» **Exercise aim**
Without changing a character, return the entries, but not the images they hold.

» **Information given**
[Start of section]

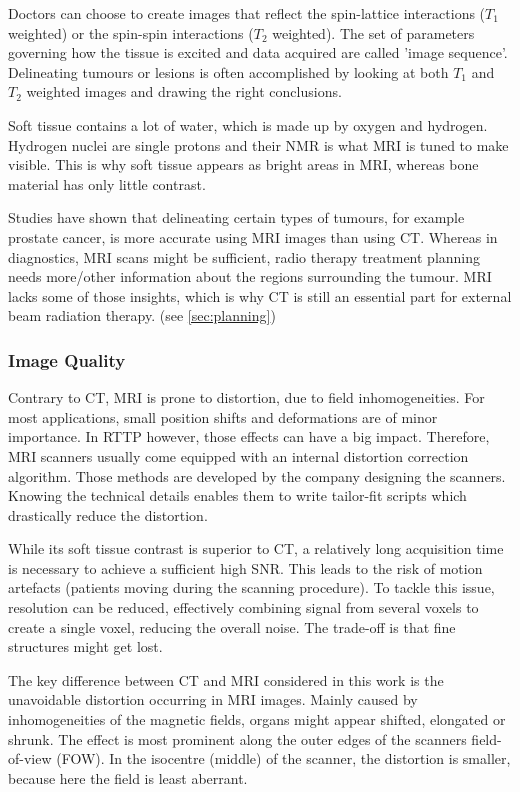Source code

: Doctors can choose to create images that reflect the spin-lattice interactions ($T_1$ weighted) or the spin-spin interactions ($T_2$ weighted). 
The set of parameters governing how the tissue is excited and data acquired are called 'image sequence'.
Delineating tumours or lesions is often accomplished by looking at both $T_1$ and $T_2$ weighted images and drawing the right conclusions.

Soft tissue contains a lot of water, which is made up by oxygen and hydrogen.
Hydrogen nuclei are single protons and their NMR is what MRI is tuned to make visible.
This is why soft tissue appears as bright areas in MRI, whereas bone material has only little contrast. \cite{Currie2013}

Studies have shown that delineating certain types of tumours, for example prostate cancer, is more accurate using MRI images than using CT. \cite{Rasch1999, Debois1999a, Roach1996}
Whereas in diagnostics, MRI scans might be sufficient, radio therapy treatment planning needs more/other information about the regions surrounding the tumour.
MRI lacks some of those insights, which is why CT is still an essential part for external beam radiation therapy. (see \ref{sec:planning})


\subsubsection{Image Quality}
Contrary to CT, MRI is prone to distortion, due to field inhomogeneities.
For most applications, small position shifts and deformations are of minor importance.
In RTTP however, those effects can have a big impact.
Therefore, MRI scanners usually come equipped with an internal distortion correction algorithm.
Those methods are developed by the company designing the scanners.
Knowing the technical details enables them to write tailor-fit scripts which drastically reduce the distortion.

While its soft tissue contrast is superior to CT, a relatively long acquisition time is necessary to achieve a sufficient high SNR.
This leads to the risk of motion artefacts (patients moving during the scanning procedure).
To tackle this issue, resolution can be reduced, effectively combining signal from several voxels to create a single voxel, reducing the overall noise.
The trade-off is that fine structures might get lost.

The key difference between CT and MRI considered in this work is the unavoidable distortion occurring in MRI images.
Mainly caused by inhomogeneities of the magnetic fields, organs might appear shifted, elongated or shrunk.
The effect is most prominent along the outer edges of the scanners field-of-view (FOW).
In the isocentre (middle) of the scanner, the distortion is smaller, because here the field is least aberrant.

[End of section]

» **Exercise answer**
Source code

: Doctors can choose to create images that reflect the spin-lattice interactions ($T_1$ weighted) or the spin-spin interactions ($T_2$ weighted). 
The set of parameters governing how the tissue is excited and data acquired are called 'image sequence'.
Delineating tumours or lesions is often accomplished by looking at both $T_1$ and $T_2$ weighted images and drawing the right conclusions.

Soft tissue contains a lot of water, which is made up by oxygen and hydrogen.
Hydrogen nuclei are single protons and their NMR is what MRI is tuned to make visible.
This is why soft tissue appears as bright areas in MRI, whereas bone material has only little contrast. \cite{Currie2013}

Studies have shown that delineating certain types of tumours, for example prostate cancer, is more accurate using MRI images than using CT. \cite{Rasch1999, Debois1999a, Roach1996}
Whereas in diagnostics, MRI scans might be sufficient, radio therapy treatment planning needs more/other information about the regions surrounding the tumour.
MRI lacks some of those insights, which is why CT is still an essential part for external beam radiation therapy. (see \ref{sec:planning})


\subsubsection{Image Quality}
Contrary to CT, MRI is prone to distortion, due to field inhomogeneities.
For most applications, small position shifts and deformations are of minor importance.
In RTTP however, those effects can have a big impact.
Therefore, MRI scanners usually come equipped with an internal distortion correction algorithm.
Those methods are developed by the company designing the scanners.
Knowing the technical details enables them to write tailor-fit scripts which drastically reduce the distortion.

While its soft tissue contrast is superior to CT, a relatively long acquisition time is necessary to achieve a sufficient high SNR.
This leads to the risk of motion artefacts (patients moving during the scanning procedure).
To tackle this issue, resolution can be reduced, effectively combining signal from several voxels to create a single voxel, reducing the overall noise.
The trade-off is that fine structures might get lost.

The key difference between CT and MRI considered in this work is the unavoidable distortion occurring in MRI images.
Mainly caused by inhomogeneities of the magnetic fields, organs might appear shifted, elongated or shrunk.
The effect is most prominent along the outer edges of the scanners field-of-view (FOW).
In the isocentre (middle) of the scanner, the distortion is smaller, because here the field is least aberrant.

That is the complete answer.